━━━ Record set ━━━
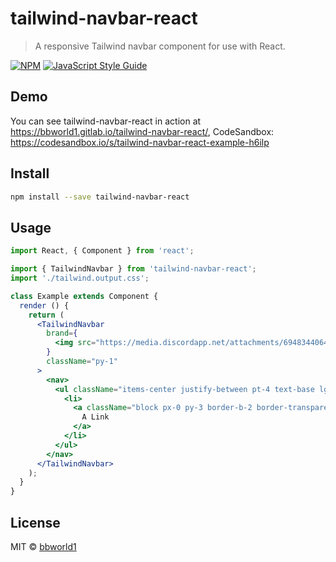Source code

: # tailwind-navbar-react

> A responsive Tailwind navbar component for use with React.

[![NPM](https://img.shields.io/npm/v/tailwind-navbar-react.svg)](https://www.npmjs.com/package/tailwind-navbar-react) [![JavaScript Style Guide](https://img.shields.io/badge/code_style-standard-brightgreen.svg)](https://standardjs.com)

## Demo

You can see tailwind-navbar-react in action at https://bbworld1.gitlab.io/tailwind-navbar-react/,
CodeSandbox: https://codesandbox.io/s/tailwind-navbar-react-example-h6ilp

## Install

```bash
npm install --save tailwind-navbar-react
```

## Usage

```jsx
import React, { Component } from 'react';

import { TailwindNavbar } from 'tailwind-navbar-react';
import './tailwind.output.css';

class Example extends Component {
  render () {
    return (
      <TailwindNavbar
        brand={
          <img src="https://media.discordapp.net/attachments/694834406493257762/729067815499202651/matthew_border.png" width="40" height="40" alt="Brand logo" />
        }
        className="py-1"
      >
        <nav>
          <ul className="items-center justify-between pt-4 text-base lg:flex lg:pt-0">
            <li>
              <a className="block px-0 py-3 border-b-2 border-transparent lg:p-4 hover:border-indigo-400" href="/">
                A Link
              </a>
            </li>
          </ul>
        </nav>
      </TailwindNavbar>
    );
  }
}
```

## License

MIT © [bbworld1](https://github.com/bbworld1)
━━━
What is expected — If the string "https" appears in a line of the entries, report the line.

Written answer —
[![NPM](https://img.shields.io/npm/v/tailwind-navbar-react.svg)](https://www.npmjs.com/package/tailwind-navbar-react) [![JavaScript Style Guide](https://img.shields.io/badge/code_style-standard-brightgreen.svg)](https://standardjs.com)
You can see tailwind-navbar-react in action at https://bbworld1.gitlab.io/tailwind-navbar-react/,
CodeSandbox: https://codesandbox.io/s/tailwind-navbar-react-example-h6ilp
          <img src="https://media.discordapp.net/attachments/694834406493257762/729067815499202651/matthew_border.png" width="40" height="40" alt="Brand logo" />
MIT © [bbworld1](https://github.com/bbworld1)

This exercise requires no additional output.